• **WHAT YOU HAVE TO DO**:
Pick out each line in these entries that contains the string "dans".

• **GIVEN RECORDS**:
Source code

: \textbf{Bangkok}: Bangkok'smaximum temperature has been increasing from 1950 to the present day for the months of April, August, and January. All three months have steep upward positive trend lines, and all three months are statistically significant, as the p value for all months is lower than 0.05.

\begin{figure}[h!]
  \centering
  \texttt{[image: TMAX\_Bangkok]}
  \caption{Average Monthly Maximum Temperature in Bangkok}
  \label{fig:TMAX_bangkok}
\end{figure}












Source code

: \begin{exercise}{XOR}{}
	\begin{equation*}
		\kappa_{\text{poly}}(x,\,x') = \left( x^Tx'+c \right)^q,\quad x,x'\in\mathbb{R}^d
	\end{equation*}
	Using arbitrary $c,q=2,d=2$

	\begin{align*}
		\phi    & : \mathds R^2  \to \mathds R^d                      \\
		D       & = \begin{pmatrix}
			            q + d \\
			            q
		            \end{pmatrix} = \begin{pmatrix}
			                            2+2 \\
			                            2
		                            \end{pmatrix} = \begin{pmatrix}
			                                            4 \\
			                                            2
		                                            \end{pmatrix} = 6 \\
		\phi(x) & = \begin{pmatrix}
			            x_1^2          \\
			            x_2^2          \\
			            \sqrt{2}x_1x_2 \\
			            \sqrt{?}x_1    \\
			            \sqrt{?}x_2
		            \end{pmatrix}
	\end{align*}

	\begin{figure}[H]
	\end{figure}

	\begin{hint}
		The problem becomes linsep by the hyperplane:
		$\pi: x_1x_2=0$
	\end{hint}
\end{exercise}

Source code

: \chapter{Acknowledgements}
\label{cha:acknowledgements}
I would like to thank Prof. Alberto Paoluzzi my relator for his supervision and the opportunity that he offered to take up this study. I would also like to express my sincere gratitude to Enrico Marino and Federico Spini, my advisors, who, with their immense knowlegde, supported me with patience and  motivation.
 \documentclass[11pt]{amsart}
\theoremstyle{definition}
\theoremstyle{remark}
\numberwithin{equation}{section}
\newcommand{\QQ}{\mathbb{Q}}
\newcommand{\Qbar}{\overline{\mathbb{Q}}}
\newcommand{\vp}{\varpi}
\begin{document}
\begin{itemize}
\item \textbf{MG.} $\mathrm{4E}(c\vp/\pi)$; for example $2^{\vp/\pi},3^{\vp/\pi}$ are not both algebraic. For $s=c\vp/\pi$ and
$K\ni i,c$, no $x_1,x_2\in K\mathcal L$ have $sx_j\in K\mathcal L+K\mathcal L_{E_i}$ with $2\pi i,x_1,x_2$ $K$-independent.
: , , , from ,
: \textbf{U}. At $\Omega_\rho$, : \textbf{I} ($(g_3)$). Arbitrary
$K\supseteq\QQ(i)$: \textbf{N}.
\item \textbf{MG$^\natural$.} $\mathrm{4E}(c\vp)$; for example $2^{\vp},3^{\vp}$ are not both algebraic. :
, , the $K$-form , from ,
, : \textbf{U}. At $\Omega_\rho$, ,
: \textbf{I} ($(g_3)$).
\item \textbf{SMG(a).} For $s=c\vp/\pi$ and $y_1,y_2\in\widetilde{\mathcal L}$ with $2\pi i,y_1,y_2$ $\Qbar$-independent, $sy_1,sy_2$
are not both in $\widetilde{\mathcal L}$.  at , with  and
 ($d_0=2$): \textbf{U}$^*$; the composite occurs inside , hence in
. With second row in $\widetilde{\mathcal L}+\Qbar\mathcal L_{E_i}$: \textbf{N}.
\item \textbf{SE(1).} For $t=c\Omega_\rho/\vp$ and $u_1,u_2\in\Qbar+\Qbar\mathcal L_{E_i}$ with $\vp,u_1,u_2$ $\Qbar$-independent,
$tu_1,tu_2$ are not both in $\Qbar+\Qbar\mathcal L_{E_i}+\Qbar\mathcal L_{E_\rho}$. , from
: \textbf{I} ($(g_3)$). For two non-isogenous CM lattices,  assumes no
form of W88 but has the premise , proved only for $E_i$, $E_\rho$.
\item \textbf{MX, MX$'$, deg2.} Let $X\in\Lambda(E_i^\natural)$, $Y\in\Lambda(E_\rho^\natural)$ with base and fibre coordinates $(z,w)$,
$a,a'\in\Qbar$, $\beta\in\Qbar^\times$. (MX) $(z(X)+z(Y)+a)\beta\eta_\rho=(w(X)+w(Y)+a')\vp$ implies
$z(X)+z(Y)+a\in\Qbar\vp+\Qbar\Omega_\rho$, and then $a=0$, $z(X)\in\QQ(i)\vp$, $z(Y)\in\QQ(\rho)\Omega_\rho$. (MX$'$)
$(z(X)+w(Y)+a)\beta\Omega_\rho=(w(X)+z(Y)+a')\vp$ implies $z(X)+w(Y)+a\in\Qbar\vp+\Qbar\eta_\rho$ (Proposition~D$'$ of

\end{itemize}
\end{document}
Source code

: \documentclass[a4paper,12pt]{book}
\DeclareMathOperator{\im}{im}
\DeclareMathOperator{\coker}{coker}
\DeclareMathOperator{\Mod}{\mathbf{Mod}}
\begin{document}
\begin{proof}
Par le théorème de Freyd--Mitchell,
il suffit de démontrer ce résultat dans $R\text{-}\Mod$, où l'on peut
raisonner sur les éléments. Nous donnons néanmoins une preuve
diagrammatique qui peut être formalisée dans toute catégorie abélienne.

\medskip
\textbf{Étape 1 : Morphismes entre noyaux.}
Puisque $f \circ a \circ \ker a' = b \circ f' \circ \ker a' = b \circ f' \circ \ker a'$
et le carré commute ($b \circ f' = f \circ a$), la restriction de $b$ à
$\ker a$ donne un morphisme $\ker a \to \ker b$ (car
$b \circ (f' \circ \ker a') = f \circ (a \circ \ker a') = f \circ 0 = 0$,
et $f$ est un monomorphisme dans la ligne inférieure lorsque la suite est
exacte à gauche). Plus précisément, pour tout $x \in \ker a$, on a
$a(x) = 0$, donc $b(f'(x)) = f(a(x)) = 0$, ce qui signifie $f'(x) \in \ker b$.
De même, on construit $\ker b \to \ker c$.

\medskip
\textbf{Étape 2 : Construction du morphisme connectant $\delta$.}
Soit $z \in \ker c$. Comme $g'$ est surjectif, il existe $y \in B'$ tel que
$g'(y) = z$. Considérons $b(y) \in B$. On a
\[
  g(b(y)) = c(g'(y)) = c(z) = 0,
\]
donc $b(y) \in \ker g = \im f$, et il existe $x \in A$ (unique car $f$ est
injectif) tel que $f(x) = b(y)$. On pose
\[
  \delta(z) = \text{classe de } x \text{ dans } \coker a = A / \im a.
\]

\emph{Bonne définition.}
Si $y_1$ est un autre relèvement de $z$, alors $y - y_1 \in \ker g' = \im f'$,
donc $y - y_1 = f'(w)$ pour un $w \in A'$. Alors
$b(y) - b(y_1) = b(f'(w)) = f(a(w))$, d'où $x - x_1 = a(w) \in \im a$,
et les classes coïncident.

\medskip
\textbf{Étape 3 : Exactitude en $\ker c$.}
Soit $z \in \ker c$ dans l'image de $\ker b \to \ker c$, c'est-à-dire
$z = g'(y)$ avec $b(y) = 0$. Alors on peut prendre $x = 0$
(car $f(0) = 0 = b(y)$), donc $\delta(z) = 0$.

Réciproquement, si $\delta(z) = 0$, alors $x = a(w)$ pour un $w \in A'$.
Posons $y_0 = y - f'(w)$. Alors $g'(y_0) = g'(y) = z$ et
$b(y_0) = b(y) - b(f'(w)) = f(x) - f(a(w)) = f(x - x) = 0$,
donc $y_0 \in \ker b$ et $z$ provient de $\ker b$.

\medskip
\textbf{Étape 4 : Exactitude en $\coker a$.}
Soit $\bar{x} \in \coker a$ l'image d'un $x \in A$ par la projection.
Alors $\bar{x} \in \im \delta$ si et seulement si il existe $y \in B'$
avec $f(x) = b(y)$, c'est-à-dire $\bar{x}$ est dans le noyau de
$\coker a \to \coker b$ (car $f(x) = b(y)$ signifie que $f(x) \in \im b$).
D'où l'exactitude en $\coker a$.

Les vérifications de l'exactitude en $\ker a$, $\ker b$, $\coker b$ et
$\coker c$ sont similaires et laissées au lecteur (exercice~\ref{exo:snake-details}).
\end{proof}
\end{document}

• **RESPONSE**:
il suffit de démontrer ce résultat dans $R\text{-}\Mod$, où l'on peut
diagrammatique qui peut être formalisée dans toute catégorie abélienne.
et $f$ est un monomorphisme dans la ligne inférieure lorsque la suite est
  \delta(z) = \text{classe de } x \text{ dans } \coker a = A / \im a.
Soit $z \in \ker c$ dans l'image de $\ker b \to \ker c$, c'est-à-dire
avec $f(x) = b(y)$, c'est-à-dire $\bar{x}$ est dans le noyau de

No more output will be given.